Penchons-nous à présent un peu plus longuement sur un volume de Cortázar où la traduction occupe une place très importante. On trouve en effet dans Imagen de John Keats de très nombreuses traductions. En règle générale apparaît d’abord le texte original, suivi de sa traduction en espagnol, et ce, pour des citations de l’anglais (de Keats bien sûr, mais aussi d’autres auteurs anglophones), du français et même de l’allemand. Le volume s’ouvre d’ailleurs sur une note concernant ces traductions :
‘Con excepción de dos poemas, el autor considera provisionales todas sus traducciones, y sujetas a una revisión total. En la mayoría de los casos, se trata sólo de la equivalencia de sentido lógico, sin ninguna preocupación formal. De editarse alguna vez este libro, el autor emprendería la tarea de ajustar definitivamente sus versiones de poemas (y cartas) de Keats. 387 ’Cette mise en garde s’explique par le fait que, du vivant de Cortázar, ce texte est resté à l’état de manuscrit inédit. Ce n’est qu’en 1996 que Aurora Bernárdez le confie aux éditions Alfaguara, pour publication. Dans cette édition, on trouve en note pour le texte qui précède, cette précision :
‘Siguiendo el criterio de literalidad por el que Cortázar optó expresamente, se ha intentado ajustar las traducciones de cartas y poemas. (Aurora Bernárdez) 388 ’Les traductions parues dans le volume d’Alfaguara sont donc toutes revues suivant ce critère. On le voit, ceci ne tient pas compte des deux poèmes dont Cortázar estime la traduction achevée 389 et qui sont ici revus dans une traduction littérale. Par ailleurs, nous estimons, après consultation du manuscrit original, qu’il y a une erreur d’appréciation quant à la mise en garde de Cortázar : selon nous, il ne s’agit pas d’un choix express en faveur de la littéralité, mais bien plutôt d’un constat d’échec. Certaines des traductions ne sont une « équivalence de sens logique » que dans la mesure où Cortázar estime ne pas avoir assez rendu leur valeur poétique. Nous pensons ainsi que la révision prévue visait plutôt à rendre plus littéraire, plus poétiques et donc moins littérales ces traductions.

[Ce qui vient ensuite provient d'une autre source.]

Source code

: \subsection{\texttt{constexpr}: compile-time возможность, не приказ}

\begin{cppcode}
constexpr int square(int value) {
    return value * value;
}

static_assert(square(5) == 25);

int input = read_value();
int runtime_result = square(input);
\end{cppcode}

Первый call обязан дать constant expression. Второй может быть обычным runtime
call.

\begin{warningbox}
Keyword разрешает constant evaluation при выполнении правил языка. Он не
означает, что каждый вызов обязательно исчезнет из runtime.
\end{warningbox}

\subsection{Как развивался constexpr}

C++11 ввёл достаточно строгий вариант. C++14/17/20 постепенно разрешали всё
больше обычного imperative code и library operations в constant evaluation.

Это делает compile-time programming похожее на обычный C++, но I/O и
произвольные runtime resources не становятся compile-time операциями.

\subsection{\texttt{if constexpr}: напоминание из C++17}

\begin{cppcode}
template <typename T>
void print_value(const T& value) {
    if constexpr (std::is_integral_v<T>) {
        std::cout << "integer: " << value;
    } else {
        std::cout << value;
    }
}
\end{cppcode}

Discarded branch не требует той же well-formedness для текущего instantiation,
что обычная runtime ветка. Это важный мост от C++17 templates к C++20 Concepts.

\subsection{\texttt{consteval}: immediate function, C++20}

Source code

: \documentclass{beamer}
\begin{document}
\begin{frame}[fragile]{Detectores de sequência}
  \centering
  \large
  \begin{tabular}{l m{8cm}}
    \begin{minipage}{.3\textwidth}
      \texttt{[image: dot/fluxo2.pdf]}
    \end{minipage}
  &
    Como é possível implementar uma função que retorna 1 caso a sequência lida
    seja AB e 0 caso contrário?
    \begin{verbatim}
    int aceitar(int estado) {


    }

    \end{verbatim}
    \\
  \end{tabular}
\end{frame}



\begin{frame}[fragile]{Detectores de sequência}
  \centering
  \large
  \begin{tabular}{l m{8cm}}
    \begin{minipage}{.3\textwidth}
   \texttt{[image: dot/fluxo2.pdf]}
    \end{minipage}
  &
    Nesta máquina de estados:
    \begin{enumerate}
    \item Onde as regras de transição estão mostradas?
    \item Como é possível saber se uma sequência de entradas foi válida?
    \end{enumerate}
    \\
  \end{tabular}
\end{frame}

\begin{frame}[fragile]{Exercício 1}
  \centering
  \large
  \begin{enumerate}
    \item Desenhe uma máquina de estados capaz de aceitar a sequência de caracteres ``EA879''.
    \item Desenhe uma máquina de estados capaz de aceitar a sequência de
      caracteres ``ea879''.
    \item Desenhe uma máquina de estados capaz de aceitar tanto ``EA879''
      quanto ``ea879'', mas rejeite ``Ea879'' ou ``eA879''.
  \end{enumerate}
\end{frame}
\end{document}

En effet, le manuscrit original de Imagen de John Keats –conservé à l’Université de Harvard 390 –, nous montre que certaines des traductions réalisées originellement par Cortázar obéissent à un grand soucis de littérarité et font montre d’un beau travail rythmique, produisant par exemple des alejandrinos 391 . Au contraire, on trouve dans le manuscrit d’autres traductions où le travail métrique est absent 392 . Il fallait donc bien uniformiser ces traductions, mais nous pensons que si Cortázar avait vraiment opté pour la littéralité, il ne se serait pas donné la peine de traduire certains poèmes en vers (ce qui demande un effort important) pour ensuite revenir à une traduction littérale.
Penchons-nous maintenant sur le manuscrit, afin de comprendre la place que Cortázar donnait à la traduction dans la conception de l’œuvre. A plusieurs reprises, il commente cette activité, en note ou dans le corps du texte. Ceci et la mise en garde initiale nous montrent assez que ces traductions lui importent : elles ne sont pas des béquilles étrangères à l’œuvre ; leur qualité préoccupe au contraire Cortázar, qui ne semble pas considérer le volume achevé tant que ces traductions ne seront pas « ajustées ». La première mention se trouve page 36 du manuscrit –c’est une note qui suit deux vers traduits sans métrique – :
‘Culto lector: agota tu inglés en la lectura del texto original, y no consultes estas tristes versiones más que en caso de dificultad insuperable, y aun así hazlo rápidamente y huye. Te lo digo con vigencia para todo lo que sigue. 393 ’Cortázar déclenche par cela une communication directe avec son lecteur. Il est intéressant de remarquer qu’il s’adresse au « lecteur cultivé », celui qui connaît l’anglais et peut lire couramment cette langue ou presque. Toutefois, un autre lecteur est là, en filigrane, et c’est celui qui, en fin de compte, motive cette préoccupation pour les traductions de Keats : celui qui ne lit pas l’anglais, celui à qui la beauté de la poésie de Keats est jusqu’alors inaccessible. Et nous verrons plus loin que l’auteur va même jusqu’à consacrer une partie du livre à ce lecteur –ce sera « Puentes y caminos »–. Ceci souligne que, pour Cortázar, ce travail sur Keats est surtout un travail sur la communication : il veut communiquer son amour pour cet auteur, il veut le faire sans les barrières académiques d’usage 394 , et, surtout, il veut donner à Keats la place qu’il mérite et contribuer à sa diffusion dans le monde hispanophone. On le voit, même s’il qualifie ses traductions de « tristes versions » desquelles il faut fuir, il est très conscient de leur nécessité, et cela ne l’empêche pas non plus d’avoir un haut degré d’exigence vis-à-vis d’elles.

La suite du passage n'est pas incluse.